The complex numbers are algebraically complete. That's pretty important, every polynomial has its roots.

conspiracy theories aren't rigorous math either.

>even Kant

Really? I'm curious if you have a reference relating to this on hand.

low quality bait my friend

>How do you visualize in Analysis the complex numbers

usually as a grid with real component as the horizontal axis and imaginary component as the vertical

>terms of (complex) polynoms and thus the complex zero(s) of a function?

You don't really do this? The hard thing is to graph complex valued functions, which is usually accomplished with two 3-d graphs, one for the graph of the real part of the function and another for the imaginary part.

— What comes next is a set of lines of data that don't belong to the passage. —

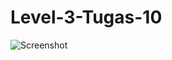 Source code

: # Level-3-Tugas-10

![Screenshot](https://github.com/nhana557/screenshot/blob/master/Document%20-%20Google%20Chrome%2013_07_2022%2019_37_10.png?raw=true)
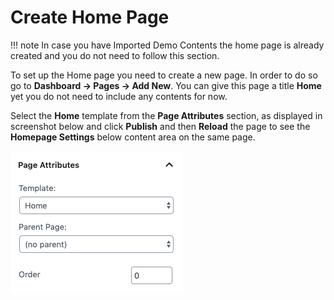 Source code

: # Create Home Page
!!! note
    In case you have Imported Demo Contents the home page is already created and you do not need to follow this section.

To set up the Home page you need to create a new page. In order to do so go to **Dashboard → Pages → Add New**. You can give this page a title **Home** yet you do not need to include any contents for now.

Select the **Home** template from the **Page Attributes** section, as displayed in screenshot below and click **Publish** and then **Reload** the page to see the **Homepage Settings** below content area on the same page.

![Screenshot](images/home-setup/create-homepage.png) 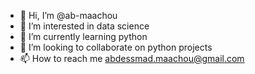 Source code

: - 👋 Hi, I’m @ab-maachou
- 👀 I’m interested in data science
- 🌱 I’m currently learning python
- 💞️ I’m looking to collaborate on python projects
- 📫 How to reach me abdessmad.maachou@gmail.com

I still have some old shit-tier python code that runs to generate a folder with 111 images of mandelbrot sets from z0+cz10+c in increments of zn + 0.1+c

Notation didn't come up correctly.
z^0 + c to z^10 + c
in increments of
z^(n + 0.1) + c

Maybe think of real numbers as vectors with 1 as a basis. Now add a second basis "i" except that every time you multiply numbers by "i" they get rotated by another 90 degrees.

ordered pairs of real numbers with certain properties
[math](a,0)=a\\
(a,b)=(c,d) \implies a=c\ \text{and}\ b=d\\
(a,b)+(c,d)=(a+c,b+d)\\
\lambda(a,b)=(\lambda,0)(a,b)=(\lambda a,\lambda b)\\
(a,b)=a(1,0)+b(0,1)\\
(0,1)(0,1)=(-1,0)\\
(a,b)(c,d)=(ac-bd,ad+bc)
[/math]
adding the term (0,1) makes this set of "numbers" closed under pretty much every operation. No one wants to write all those parentheses so we identify (0,1) as i and (a,b) as a+bi

Historically it comes from finding roots of polinomials of degree 3.
Here is the general formula:
>en.wikipedia.org/wiki/Cubic_function#General_formula

The point is that even if the root are real the intermediate steps may involve squares of negatives, something that makes no sense for the reals, but it gave the correct answer.

Very important indeed. It's the whole point of complex numbers really.